(Dataset records)
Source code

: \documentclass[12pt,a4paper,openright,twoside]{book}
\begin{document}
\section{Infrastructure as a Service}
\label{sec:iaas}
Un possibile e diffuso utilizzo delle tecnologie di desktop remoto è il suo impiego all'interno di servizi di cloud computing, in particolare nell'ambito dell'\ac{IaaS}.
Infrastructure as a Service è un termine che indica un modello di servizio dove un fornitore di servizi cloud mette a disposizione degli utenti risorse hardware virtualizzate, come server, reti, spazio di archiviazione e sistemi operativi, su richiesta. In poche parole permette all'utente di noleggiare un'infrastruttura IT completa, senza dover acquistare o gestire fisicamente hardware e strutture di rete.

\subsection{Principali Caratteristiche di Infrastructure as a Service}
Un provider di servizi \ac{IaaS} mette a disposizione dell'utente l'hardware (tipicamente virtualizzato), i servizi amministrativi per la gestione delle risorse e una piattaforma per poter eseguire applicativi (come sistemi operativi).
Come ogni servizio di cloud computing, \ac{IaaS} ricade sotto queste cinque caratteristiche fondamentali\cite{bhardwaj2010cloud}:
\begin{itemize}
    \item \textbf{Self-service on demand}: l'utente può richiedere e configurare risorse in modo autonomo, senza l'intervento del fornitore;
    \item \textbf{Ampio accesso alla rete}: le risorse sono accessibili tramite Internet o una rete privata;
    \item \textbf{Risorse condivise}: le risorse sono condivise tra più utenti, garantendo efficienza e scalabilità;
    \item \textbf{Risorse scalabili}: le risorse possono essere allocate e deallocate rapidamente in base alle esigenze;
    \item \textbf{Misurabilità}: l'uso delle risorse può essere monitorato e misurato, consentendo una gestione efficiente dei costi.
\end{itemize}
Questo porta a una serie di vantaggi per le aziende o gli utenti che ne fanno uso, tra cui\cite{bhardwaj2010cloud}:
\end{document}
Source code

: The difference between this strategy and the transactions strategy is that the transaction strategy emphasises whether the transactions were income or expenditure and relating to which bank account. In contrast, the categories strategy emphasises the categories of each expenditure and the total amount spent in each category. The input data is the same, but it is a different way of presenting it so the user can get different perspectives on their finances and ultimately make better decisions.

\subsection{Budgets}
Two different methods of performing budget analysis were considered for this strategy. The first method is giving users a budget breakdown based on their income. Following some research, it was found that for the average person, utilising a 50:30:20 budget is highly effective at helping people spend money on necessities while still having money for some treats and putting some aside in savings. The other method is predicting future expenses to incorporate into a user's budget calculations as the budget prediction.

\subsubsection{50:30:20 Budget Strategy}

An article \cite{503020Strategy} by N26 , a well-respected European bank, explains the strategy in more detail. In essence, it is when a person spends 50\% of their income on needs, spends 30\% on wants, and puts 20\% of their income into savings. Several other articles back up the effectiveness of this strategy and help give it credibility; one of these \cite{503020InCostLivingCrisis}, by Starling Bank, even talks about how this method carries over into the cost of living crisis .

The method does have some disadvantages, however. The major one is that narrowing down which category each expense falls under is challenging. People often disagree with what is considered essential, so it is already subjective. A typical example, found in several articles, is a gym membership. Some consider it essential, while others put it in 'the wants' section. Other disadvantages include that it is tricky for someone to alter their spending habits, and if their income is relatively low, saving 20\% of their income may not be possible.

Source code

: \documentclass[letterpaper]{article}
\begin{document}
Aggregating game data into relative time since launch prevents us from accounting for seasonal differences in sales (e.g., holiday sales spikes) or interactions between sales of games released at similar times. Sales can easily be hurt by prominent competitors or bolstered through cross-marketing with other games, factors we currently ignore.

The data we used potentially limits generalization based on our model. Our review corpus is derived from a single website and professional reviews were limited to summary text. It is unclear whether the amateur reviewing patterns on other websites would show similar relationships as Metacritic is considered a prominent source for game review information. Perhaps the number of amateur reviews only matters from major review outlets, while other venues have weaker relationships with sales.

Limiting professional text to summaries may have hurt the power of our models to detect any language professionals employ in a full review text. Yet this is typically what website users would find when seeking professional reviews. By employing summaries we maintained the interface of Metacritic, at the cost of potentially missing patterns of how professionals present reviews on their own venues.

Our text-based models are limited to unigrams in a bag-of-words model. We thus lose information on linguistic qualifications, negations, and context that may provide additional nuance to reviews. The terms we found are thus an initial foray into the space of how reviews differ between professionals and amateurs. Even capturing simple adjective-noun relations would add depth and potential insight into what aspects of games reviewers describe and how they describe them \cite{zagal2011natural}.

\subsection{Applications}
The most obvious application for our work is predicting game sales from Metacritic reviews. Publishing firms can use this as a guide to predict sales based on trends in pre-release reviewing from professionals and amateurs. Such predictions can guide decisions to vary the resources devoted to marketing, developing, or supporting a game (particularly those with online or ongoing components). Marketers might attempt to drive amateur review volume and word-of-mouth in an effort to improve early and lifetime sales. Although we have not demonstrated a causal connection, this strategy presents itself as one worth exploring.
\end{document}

AIM OF THE TASK ▸ Up to and including the line that contains "Caratteristiche di Infrastructure", output the records above exactly, beginning with their first line.

ANSWER BOX ▸
Source code

: \documentclass[12pt,a4paper,openright,twoside]{book}
\begin{document}
\section{Infrastructure as a Service}
\label{sec:iaas}
Un possibile e diffuso utilizzo delle tecnologie di desktop remoto è il suo impiego all'interno di servizi di cloud computing, in particolare nell'ambito dell'\ac{IaaS}.
Infrastructure as a Service è un termine che indica un modello di servizio dove un fornitore di servizi cloud mette a disposizione degli utenti risorse hardware virtualizzate, come server, reti, spazio di archiviazione e sistemi operativi, su richiesta. In poche parole permette all'utente di noleggiare un'infrastruttura IT completa, senza dover acquistare o gestire fisicamente hardware e strutture di rete.

\subsection{Principali Caratteristiche di Infrastructure as a Service}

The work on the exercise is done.